26 Ağustos’un leyli gecesi, 5. Süvari Kolordusu Ahır Dağları’ndan uçarak geçerek Yunan hattının ardına sızdı, tüm gece boyunca Mehmetçik’in intikali sürdü, Yunan ordusunun beklemediği bir plandı bu…

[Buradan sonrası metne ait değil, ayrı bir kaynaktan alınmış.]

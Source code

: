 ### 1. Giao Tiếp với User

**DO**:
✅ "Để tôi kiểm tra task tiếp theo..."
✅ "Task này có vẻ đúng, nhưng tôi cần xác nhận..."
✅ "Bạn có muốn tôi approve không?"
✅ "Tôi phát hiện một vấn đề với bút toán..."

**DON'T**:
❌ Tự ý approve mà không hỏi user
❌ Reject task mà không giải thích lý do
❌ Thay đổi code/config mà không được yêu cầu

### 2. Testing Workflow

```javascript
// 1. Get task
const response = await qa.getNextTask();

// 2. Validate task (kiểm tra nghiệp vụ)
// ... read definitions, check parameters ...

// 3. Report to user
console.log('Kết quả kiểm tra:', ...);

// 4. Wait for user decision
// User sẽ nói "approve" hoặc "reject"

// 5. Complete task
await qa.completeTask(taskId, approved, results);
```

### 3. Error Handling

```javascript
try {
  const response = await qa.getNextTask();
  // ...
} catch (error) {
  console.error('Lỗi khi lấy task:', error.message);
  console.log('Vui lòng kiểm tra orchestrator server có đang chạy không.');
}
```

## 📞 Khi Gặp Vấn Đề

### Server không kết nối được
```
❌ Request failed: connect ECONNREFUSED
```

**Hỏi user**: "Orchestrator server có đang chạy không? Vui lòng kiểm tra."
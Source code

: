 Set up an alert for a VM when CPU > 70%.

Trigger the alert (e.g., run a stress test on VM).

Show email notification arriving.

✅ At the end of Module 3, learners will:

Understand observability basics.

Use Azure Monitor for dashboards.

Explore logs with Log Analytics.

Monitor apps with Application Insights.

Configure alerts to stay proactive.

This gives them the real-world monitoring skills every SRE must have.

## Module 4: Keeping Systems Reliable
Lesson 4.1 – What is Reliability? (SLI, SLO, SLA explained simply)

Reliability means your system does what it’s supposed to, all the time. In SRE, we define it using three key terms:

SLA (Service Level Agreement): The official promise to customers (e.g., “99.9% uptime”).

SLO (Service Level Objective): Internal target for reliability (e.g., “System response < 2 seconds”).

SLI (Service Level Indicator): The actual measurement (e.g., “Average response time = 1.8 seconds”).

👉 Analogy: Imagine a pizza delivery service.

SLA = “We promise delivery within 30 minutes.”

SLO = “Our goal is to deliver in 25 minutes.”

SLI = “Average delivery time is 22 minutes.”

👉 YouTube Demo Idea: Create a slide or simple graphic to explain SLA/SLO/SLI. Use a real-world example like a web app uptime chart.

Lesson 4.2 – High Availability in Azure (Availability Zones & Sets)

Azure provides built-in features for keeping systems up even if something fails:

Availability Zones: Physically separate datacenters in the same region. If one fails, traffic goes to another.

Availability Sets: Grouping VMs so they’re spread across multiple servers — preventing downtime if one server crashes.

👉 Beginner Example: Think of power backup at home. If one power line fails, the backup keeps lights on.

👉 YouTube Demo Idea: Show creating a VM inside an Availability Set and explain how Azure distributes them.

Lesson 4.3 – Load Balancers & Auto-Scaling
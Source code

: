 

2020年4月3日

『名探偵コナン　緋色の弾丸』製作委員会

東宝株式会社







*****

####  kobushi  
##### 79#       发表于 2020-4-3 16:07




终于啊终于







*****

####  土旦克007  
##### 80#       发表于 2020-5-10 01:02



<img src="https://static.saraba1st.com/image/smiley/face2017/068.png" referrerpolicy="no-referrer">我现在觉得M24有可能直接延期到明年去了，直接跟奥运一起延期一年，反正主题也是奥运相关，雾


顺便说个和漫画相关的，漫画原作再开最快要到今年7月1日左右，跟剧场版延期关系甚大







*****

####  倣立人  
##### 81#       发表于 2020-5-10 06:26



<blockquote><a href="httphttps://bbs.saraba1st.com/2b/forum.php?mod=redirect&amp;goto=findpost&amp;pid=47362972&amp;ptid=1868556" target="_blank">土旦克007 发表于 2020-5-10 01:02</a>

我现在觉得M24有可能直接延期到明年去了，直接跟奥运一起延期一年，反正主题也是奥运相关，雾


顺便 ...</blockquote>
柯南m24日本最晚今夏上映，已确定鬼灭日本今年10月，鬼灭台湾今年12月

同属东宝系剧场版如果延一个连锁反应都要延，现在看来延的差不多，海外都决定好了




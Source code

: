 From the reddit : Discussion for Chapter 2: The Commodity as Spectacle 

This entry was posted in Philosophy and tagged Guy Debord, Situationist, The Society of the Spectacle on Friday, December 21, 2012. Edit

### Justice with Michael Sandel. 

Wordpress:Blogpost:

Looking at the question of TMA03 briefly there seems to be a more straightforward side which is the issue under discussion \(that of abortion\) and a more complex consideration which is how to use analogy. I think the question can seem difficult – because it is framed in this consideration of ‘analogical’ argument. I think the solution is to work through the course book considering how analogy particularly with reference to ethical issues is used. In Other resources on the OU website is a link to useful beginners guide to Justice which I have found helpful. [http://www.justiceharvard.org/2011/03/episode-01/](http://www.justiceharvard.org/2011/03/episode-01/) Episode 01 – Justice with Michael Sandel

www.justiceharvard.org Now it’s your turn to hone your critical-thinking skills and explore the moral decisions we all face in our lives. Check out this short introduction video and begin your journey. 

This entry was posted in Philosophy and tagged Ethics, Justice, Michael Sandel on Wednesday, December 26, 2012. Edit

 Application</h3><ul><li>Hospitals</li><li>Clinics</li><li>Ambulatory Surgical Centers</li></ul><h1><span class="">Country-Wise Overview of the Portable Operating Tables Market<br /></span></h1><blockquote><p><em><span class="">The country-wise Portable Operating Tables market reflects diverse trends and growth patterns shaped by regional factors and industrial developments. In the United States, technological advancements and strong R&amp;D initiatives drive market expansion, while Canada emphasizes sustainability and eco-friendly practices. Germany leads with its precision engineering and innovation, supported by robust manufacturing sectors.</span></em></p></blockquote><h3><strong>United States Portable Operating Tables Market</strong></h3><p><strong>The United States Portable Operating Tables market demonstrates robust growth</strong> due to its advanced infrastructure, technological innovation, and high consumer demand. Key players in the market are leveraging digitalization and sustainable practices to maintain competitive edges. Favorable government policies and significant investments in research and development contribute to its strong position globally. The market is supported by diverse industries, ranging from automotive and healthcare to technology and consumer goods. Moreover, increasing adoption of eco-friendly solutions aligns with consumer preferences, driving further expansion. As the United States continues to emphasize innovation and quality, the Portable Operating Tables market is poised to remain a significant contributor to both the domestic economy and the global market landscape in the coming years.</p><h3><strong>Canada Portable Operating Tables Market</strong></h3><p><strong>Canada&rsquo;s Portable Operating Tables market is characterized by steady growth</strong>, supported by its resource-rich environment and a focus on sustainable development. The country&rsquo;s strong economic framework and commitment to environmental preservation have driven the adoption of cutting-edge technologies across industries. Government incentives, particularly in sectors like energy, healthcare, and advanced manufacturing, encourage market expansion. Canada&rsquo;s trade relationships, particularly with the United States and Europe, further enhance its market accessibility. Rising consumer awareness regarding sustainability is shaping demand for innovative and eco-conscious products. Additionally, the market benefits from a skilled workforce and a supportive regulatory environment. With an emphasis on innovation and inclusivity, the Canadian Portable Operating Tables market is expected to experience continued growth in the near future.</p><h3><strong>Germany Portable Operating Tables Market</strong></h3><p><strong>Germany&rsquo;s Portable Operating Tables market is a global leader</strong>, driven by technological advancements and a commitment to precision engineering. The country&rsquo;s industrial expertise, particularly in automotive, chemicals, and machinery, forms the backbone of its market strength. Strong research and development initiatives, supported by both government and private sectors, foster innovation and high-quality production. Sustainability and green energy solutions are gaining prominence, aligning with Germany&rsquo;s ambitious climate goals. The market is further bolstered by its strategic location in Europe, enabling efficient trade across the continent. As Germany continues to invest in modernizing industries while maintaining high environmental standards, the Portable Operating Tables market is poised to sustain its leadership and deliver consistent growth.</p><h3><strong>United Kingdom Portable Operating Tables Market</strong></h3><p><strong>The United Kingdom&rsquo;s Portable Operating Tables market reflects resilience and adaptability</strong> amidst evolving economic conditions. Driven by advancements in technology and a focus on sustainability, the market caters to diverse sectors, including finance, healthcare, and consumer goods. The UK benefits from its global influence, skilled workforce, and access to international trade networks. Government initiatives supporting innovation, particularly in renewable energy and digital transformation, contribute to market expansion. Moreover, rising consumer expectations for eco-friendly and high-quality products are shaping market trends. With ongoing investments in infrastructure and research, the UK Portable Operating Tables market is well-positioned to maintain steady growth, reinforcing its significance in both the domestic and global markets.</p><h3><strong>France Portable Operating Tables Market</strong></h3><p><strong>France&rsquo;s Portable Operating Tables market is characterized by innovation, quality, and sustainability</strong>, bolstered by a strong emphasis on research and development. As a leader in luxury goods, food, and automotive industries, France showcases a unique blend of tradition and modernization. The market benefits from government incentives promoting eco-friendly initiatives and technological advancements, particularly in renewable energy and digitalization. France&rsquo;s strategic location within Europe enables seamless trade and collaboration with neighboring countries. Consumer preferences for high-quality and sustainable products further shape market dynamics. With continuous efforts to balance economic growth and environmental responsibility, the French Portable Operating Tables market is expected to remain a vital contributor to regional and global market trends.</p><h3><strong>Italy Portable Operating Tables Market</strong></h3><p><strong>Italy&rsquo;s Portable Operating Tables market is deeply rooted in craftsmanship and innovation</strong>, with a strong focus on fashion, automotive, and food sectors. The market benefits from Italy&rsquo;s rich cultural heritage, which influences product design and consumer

Başkomutan Gazi Mustafa Kemal Atatürk, Genelkurmay Başkanı Fevzi Paşa, Batı Cephesi Komutanı İsmet Paşa Kocatepe’deydi.
Son vuruştu…
Büyük Taarruz’du.
Türk’e düşman mı yok?..
İmtihanlardan, dar geçitlerden, hain süngülerden sadece biriydi o an yaşanan.
15 gün sonra…
Türk Ordusu İzmir’e girdi.
Al bayrak göndere çekildi…
Yüzbaşı Şerafettin Bey Hükûmet Konağı’na, Yüzbaşı Zeki Bey Kumandanlık Dairesi’ne, Reşat Bey de Kadifekale’ye Türk bayrağını çekti.
Yunan’ın İzmir’de başlayan hikayesi…
İzmir’de nihayete erdi.
Türk’e bayram…
Türk unutmasın.
“30 Ağustos Zafer Bayramı”…
Kutlu olsun.
(“Anadolu ve Rumeli Müdafaa-i Hukuk Cemiyeti” vardı…
Malumumuz.
İstiklal Savaşı’na destek olmak için vatanın dört bir tarafından kurulan vatanperver derneklerin çatısı…
Kastamonu’da da kuruldu, bu da malumumuz, onurumuz.
Peki…
İstiklal ve istikbal karşıtı dernekleri hiç merak ettiniz mi?
Kuvayi Milliye’yi boğmak isteyen, İstiklal Savaşı’nı baltalamak peşinde, cümle düşmanla işbirliği halinde…
Ne çok dernek vardı.
(Ne hazin…
Kastamonu’da kurulmuş olanlar ne acı ki vardı, bu da malumumuz, ayıbımızdır.)
Birkaçını hatırlayalım mı?..
“İngiliz Muhipleri Cemiyeti”, “Wilson Prensipleri Derneği”, “Taşnaksütyun”, “Hınçak”, “Mavri Mira”, “Rum Pontus”, “Trakya Cemiyeti”, İttihat-ı Milli”, “Kordos”, “Mukaddes Anadolu Rum”, “Rum Muhacirin Cemiyeti”, “Alyans İsrailit”, “Kürdistan Teali Cemiyeti”, “Hürriyet ve İtilaf Fırkası”, “Teali İslam Cemiyeti”, “İla-yı Vatan Cemiyeti”, Cemiyet-i Ahmediye”, “Askeri Nigehban Cemiyeti”, “Teceddüd Fırkası”, “Amerikan Yunan İttihatı Cemiyeti”.
Görüldüğü üzre…
Hainimiz pek bolmuş.
Türk Milleti istiklal ve istikbal kavgası verirken…
Beylerin derdine bakar mısınız?
Kimi bölmenin…
Kimi işgalci ile birleştirmenin derdinde.
Vatan ne yangınlar içinden geçti…
Ne uçurum kıyılarından döndü.
Asla herkes vatanperver değildi o vakit…
Ne hesaplar peşindeydiler.
Ve…
Bitmezler.
Onlarda da…
Dededen toruna devrolur hain ruh.)
Not: Kıymetli hemşerimiz Mustafa Eski gönderdi bilgiyi…
Aklı dert görmesin.
Mevzu…
“Kastamonu Demiryolu”.
Köroğlu gazetesinin 231’inci sayısı…
“29 Ekim 1913”.
Der ki…
“Kastamonu’ya demiryolu. Cavit Bey’in Fransa ile akd eylediği i’tilaf mucebince, Samsun-Sivas hattının bir noktasından Kastamonu’ya kadar bir demiryolu inşa edileceğini Ajans Havas’ın Avrupa gazetelerine atfen İstanbul gazeteleri yazmıştır.”
“Nasip değilmiş” diyelim…
Direkten dönmüş topumuz.
(Haberde bahsi geçen “Cavit Bey” kuvvetle muhtemel “Mehmet Cavid Bey” olsa gerek…
Dönemin “Maliye Bakanı”.
Fransa, İngiltere ve Almanya ile kredi sözleşmeleri yapmak için çaba göstermişti…
Bağdat Demiryolu’nun Osmanlı’nın aleyhine olduğunu iddia edecek kadar demiryolu mevzusuna hakimdi.